Niemand weiß genau, wie groß die Zahl des
kurdischsprachigen Volkes ist, weil die ethnische Statistik im Nahen Osten ein politisches Geheimthema ist. Die Regierungen
der Region, die alle eine assimilierende und zwangsintegrative Politik betreiben, erlauben nicht, dass solche Zahlen
veröffentlicht werden.
Die Kurden wurden nach dem Ersten Weltkrieg und dem Ende des
Osmanischen Imperiums in vier Staaten aufgeteilt: Türkei, Irak, Syrien und Iran. Das Ziel der
"nationalstaatlichen" Bildungspolitik der Türkei war die "reine türkische Nation". Daher wurde
dort keine andere ethnische Identität oder Sprache anerkannt. Eine ähnliche Politik, jedoch mehr im Sinne einer
"Leitlinienkultur" verfolgten auch die Iraner und die Araber, indem sie die persische Kultur und Sprache im Iran
und die arabische Kultur und Sprache im Irak und in Syrien verankerten. Diese Form des Chauvinismus und der
Unterdrückung war für die Kurden unerträglich und hat deren Widerstand hervorgerufen.
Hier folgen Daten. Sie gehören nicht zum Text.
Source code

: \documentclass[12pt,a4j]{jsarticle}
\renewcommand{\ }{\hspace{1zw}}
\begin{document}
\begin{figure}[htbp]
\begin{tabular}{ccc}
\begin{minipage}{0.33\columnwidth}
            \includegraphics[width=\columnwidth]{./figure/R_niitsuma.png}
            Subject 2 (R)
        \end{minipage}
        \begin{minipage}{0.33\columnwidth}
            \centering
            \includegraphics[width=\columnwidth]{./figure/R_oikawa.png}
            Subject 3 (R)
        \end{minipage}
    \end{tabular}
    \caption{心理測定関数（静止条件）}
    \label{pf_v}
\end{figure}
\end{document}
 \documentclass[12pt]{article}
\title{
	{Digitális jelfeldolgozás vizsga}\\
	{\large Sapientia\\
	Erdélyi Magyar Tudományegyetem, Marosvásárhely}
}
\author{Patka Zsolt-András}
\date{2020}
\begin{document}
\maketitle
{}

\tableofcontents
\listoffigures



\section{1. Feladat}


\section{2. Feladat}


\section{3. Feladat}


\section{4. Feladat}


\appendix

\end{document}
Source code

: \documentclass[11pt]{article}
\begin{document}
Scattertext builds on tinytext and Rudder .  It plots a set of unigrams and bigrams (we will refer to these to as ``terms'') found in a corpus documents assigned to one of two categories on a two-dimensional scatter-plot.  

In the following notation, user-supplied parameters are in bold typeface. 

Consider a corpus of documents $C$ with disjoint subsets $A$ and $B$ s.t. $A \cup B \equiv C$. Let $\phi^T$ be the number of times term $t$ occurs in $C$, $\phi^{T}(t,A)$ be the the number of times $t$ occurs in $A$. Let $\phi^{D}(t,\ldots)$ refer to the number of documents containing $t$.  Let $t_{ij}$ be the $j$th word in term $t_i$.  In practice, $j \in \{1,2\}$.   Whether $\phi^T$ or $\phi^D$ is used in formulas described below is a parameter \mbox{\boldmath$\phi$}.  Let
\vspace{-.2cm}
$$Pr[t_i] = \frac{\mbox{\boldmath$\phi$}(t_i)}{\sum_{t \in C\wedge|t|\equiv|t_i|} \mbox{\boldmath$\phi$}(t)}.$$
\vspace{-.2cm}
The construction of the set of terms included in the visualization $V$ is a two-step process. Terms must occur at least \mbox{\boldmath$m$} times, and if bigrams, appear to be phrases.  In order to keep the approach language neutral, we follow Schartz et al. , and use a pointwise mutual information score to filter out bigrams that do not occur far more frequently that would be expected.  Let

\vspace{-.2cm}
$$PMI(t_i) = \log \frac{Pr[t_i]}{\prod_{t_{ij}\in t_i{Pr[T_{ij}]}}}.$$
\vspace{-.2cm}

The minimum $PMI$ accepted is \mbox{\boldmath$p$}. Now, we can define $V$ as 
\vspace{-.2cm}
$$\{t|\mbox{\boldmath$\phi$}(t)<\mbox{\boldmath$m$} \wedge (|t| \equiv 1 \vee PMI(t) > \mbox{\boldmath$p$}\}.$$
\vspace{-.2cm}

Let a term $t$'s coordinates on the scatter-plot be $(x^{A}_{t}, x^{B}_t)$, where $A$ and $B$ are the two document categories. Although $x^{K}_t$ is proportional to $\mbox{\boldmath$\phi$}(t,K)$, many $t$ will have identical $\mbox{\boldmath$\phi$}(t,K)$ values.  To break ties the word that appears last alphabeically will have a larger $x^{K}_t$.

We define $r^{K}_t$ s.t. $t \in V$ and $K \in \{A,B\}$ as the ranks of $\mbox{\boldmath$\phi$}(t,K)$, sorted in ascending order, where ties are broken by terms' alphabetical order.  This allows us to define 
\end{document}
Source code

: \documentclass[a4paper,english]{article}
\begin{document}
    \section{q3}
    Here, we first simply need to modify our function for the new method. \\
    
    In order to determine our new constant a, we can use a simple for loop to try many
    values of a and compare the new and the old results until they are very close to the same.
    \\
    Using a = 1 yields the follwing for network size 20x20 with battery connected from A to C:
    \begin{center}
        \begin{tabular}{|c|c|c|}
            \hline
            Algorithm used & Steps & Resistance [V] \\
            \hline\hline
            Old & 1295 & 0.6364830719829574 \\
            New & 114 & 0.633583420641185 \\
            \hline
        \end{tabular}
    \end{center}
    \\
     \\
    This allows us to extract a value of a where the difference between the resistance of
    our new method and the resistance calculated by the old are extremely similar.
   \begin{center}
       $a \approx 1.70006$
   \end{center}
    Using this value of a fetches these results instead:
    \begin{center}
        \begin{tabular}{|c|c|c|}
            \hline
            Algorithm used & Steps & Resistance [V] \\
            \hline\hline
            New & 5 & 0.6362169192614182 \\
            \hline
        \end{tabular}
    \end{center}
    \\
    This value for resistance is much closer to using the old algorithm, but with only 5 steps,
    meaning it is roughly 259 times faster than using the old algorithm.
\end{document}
Sichtbar wurde die erste organisierte politische Bewegung der
Kurden am Ende des Zweiten Weltkriegs im Iran. Nach der Besetzung des Iran durch alliierte Kräfte und nach dem Sturz der
Diktatur des Hitler-Sympathisanten Reza Shah öffnete sich jeweils die politische Lage im Iran und ermöglichte
unterdrückten Bevölkerungsgruppen wie den Kurden politische Aktivitäten.
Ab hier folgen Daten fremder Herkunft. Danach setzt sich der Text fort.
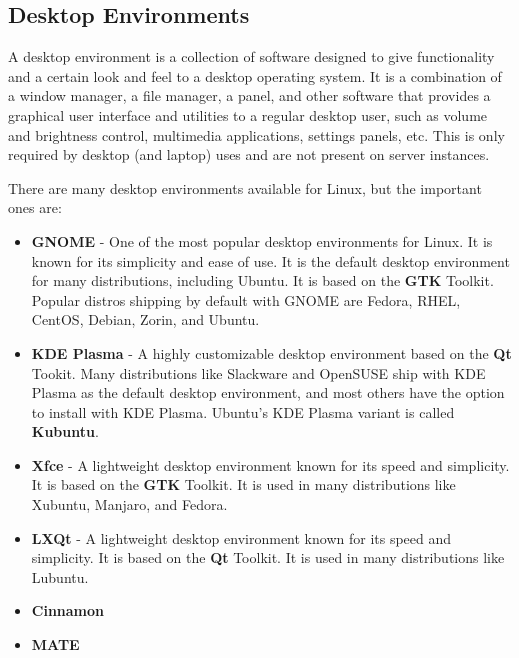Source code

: \subsection{Desktop Environments}
\begin{definition}
  A desktop environment is a collection of software designed to give functionality and a certain look and feel to a desktop operating system. It is a combination of a window manager, a file manager, a panel, and other software that provides a graphical user interface and utilities to a regular desktop user, such as volume and brightness control, multimedia applications, settings panels, etc. This is only required by desktop (and laptop) uses and are not present on server instances.
\end{definition}

There are many desktop environments available for Linux, but the important ones are:

\begin{itemize}
  \item
    \textbf{GNOME} - One of the most popular desktop environments for Linux. It is known for its simplicity and ease of use. It is the default desktop environment for many distributions, including Ubuntu. It is based on the \textbf{GTK} Toolkit.
    Popular distros shipping by default with GNOME are Fedora, RHEL, CentOS, Debian, Zorin, and Ubuntu.
  \item
    \textbf{KDE Plasma} - A highly customizable desktop environment based on the \textbf{Qt} Tookit.
    Many distributions like Slackware and OpenSUSE ship with KDE Plasma as the default desktop environment, and most others have the option to install with KDE Plasma. Ubuntu's KDE Plasma variant is called \textbf{Kubuntu}.
  \item
    \textbf{Xfce} - A lightweight desktop environment known for its speed and simplicity. It is based on the \textbf{GTK} Toolkit. It is used in many distributions like Xubuntu, Manjaro, and Fedora.
  \item
    \textbf{LXQt} - A lightweight desktop environment known for its speed and simplicity. It is based on the \textbf{Qt} Toolkit. It is used in many distributions like Lubuntu.
  \item
    \textbf{Cinnamon}
  \item
    \textbf{MATE}
\end{itemize}

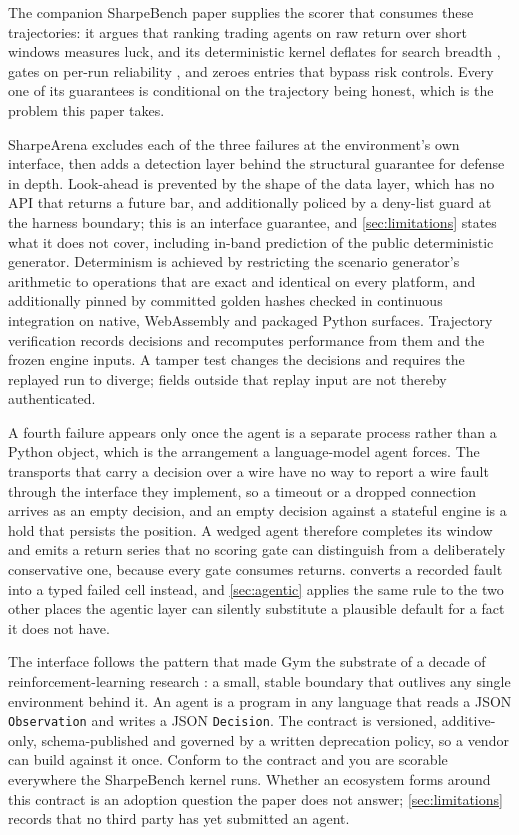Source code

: The companion SharpeBench paper \citep{toca2026sharpebench} supplies the scorer that consumes these trajectories: it argues that ranking trading agents on raw return over short windows measures luck, and its deterministic kernel deflates for search breadth \citep{bailey2014deflated}, gates on per-run reliability \citep{yao2024taubench}, and zeroes entries that bypass risk controls. Every one of its guarantees is conditional on the trajectory being honest, which is the problem this paper takes.

SharpeArena excludes each of the three failures at the environment's own interface, then adds a detection layer behind the structural guarantee for defense in depth. Look-ahead is prevented by the shape of the data layer, which has no API that returns a future bar, and additionally policed by a deny-list guard at the harness boundary; this is an interface guarantee, and \cref{sec:limitations} states what it does not cover, including in-band prediction of the public deterministic generator. Determinism is achieved by restricting the scenario generator's arithmetic to operations that are exact and identical on every platform, and additionally pinned by committed golden hashes checked in continuous integration on native, WebAssembly and packaged Python surfaces. Trajectory verification records decisions and recomputes performance from them and the frozen engine inputs. A tamper test changes the decisions and requires the replayed run to diverge; fields outside that replay input are not thereby authenticated.

A fourth failure appears only once the agent is a separate process rather than a Python object, which is the arrangement a language-model agent forces. The transports that carry a decision over a wire have no way to report a wire fault through the interface they implement, so a timeout or a dropped connection arrives as an empty decision, and an empty decision against a stateful engine is a hold that persists the position. A wedged agent therefore completes its window and emits a return series that no scoring gate can distinguish from a deliberately conservative one, because every gate consumes returns.  converts a recorded fault into a typed failed cell instead, and \cref{sec:agentic} applies the same rule to the two other places the agentic layer can silently substitute a plausible default for a fact it does not have.

The interface follows the pattern that made Gym the substrate of a decade of reinforcement-learning research \citep{brockman2016gym,towers2024gymnasium}: a small, stable boundary that outlives any single environment behind it. An agent is a program in any language that reads a JSON \texttt{Observation} and writes a JSON \texttt{Decision}. The contract is versioned, additive-only, schema-published and governed by a written deprecation policy, so a vendor can build against it once. Conform to the contract and you are scorable everywhere the SharpeBench kernel runs. Whether an ecosystem forms around this contract is an adoption question the paper does not answer; \cref{sec:limitations} records that no third party has yet submitted an agent.

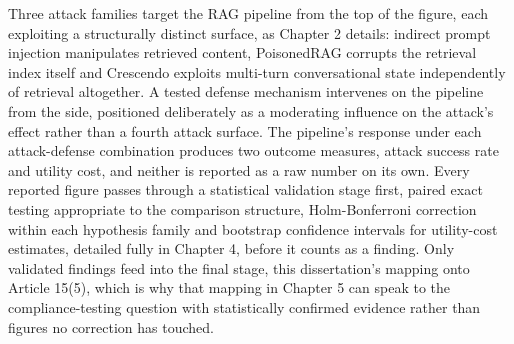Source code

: Three attack families target the RAG pipeline from the top of the figure, each exploiting a structurally distinct surface, 
as Chapter 2 details: indirect prompt injection manipulates retrieved content, PoisonedRAG corrupts the retrieval index itself 
and Crescendo exploits multi-turn conversational state independently of retrieval altogether. 
A tested defense mechanism intervenes on the pipeline from the side, positioned deliberately as a moderating influence on the attack's effect rather than a fourth attack surface. 
The pipeline's response under each attack-defense combination produces two outcome measures, attack success rate and utility cost, and neither is reported as a raw number on its own. 
Every reported figure passes through a statistical validation stage first, paired exact testing appropriate to the comparison structure, Holm-Bonferroni correction within each hypothesis family and 
bootstrap confidence intervals for utility-cost estimates, detailed fully in Chapter 4, before it counts as a finding. Only validated findings feed into the final stage, this dissertation's mapping onto Article 15(5), 
which is why that mapping in Chapter 5 can speak to the compliance-testing question with statistically confirmed evidence rather than figures no correction has touched.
1945 gründete die Demokratische Partei Kurdistans in der
Stadt Mahabad im Nordwesten des Iran die "Republik Mahabad". Ihr Präsident, Ghazi Mohammad, ein
linksorientierter Nationalist, nutzte dafür die Linksbewegung im Iran und vor allem die Präsenz der Roten Armee.
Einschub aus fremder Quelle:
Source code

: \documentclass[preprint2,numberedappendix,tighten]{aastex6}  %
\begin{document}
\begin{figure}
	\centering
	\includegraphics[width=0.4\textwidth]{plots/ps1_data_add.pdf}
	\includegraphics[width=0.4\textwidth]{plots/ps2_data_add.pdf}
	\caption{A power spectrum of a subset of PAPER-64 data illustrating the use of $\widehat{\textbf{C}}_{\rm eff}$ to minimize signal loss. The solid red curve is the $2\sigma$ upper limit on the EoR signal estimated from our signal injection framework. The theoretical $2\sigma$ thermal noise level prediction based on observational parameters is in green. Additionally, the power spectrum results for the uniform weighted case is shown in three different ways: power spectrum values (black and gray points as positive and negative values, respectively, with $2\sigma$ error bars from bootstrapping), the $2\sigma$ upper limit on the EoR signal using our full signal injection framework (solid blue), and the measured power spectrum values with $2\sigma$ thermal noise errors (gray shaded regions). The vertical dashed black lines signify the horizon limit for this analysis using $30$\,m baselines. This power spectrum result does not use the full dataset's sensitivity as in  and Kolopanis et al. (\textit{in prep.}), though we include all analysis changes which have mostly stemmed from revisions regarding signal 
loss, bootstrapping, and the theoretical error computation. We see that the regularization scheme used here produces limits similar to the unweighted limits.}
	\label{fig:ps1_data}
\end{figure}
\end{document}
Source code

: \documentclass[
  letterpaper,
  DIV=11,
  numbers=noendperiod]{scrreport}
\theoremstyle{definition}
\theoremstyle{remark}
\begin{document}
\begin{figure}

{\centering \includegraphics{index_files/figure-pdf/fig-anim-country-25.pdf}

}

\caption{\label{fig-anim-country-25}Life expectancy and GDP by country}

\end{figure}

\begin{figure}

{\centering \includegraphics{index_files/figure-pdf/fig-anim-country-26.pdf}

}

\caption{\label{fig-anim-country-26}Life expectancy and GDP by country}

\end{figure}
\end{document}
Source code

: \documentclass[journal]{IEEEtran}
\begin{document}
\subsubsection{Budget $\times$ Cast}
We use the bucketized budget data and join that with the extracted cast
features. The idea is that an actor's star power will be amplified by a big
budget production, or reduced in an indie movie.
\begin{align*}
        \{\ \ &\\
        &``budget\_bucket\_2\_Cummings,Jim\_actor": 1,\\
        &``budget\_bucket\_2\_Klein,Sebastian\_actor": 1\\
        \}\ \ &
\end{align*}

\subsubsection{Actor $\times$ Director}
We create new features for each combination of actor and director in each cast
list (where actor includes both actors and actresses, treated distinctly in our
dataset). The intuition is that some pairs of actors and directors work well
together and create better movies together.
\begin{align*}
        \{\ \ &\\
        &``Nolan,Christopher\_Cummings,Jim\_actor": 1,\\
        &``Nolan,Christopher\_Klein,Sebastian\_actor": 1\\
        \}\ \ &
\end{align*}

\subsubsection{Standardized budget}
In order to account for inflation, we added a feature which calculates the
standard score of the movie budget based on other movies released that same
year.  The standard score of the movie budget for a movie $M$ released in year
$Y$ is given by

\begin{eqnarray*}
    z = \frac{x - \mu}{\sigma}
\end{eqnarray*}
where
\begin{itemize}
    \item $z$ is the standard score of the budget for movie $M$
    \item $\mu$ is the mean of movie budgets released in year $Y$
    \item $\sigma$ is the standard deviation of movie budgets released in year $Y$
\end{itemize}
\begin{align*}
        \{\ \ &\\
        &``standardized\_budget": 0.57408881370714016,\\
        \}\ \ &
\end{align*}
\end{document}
Nach dem Rückzug der Roten Armee stütze sich die Zentralmonarchie auf die USA, um die Republik Mahabad zu
zerschlagen. Ghazi Mohammad wurde hingerichtet.
Ein Teil des Militärs dieser Republik unter der
Führung von Mostafa Barzani, dem Vater des heutigen Präsidenten der kurdischen Regionalregierung im Irak, Massud
Barzani, zog sich nach Russland zurück und lebte dort im Asyl. Nach dem Sturz der Monarchie im Irak kehrte Mostafa
Barzani zu seinem Clan zurück. Jetzt verbündete er sich mit der iranischen Monarchie und mit Israel und führte
von den späten 60er Jahren an einen heftigen Krieg gegen die Baath-Regierung unter Saddam Hussein. 1975, nach
Verhandlungen zwischen dem letzten iranischen Shah und Saddam Hussein, kapitulierte Mostafa Barzani, kehrte in den Iran
zurück und lebte dort bis an sein Lebensende im Asyl.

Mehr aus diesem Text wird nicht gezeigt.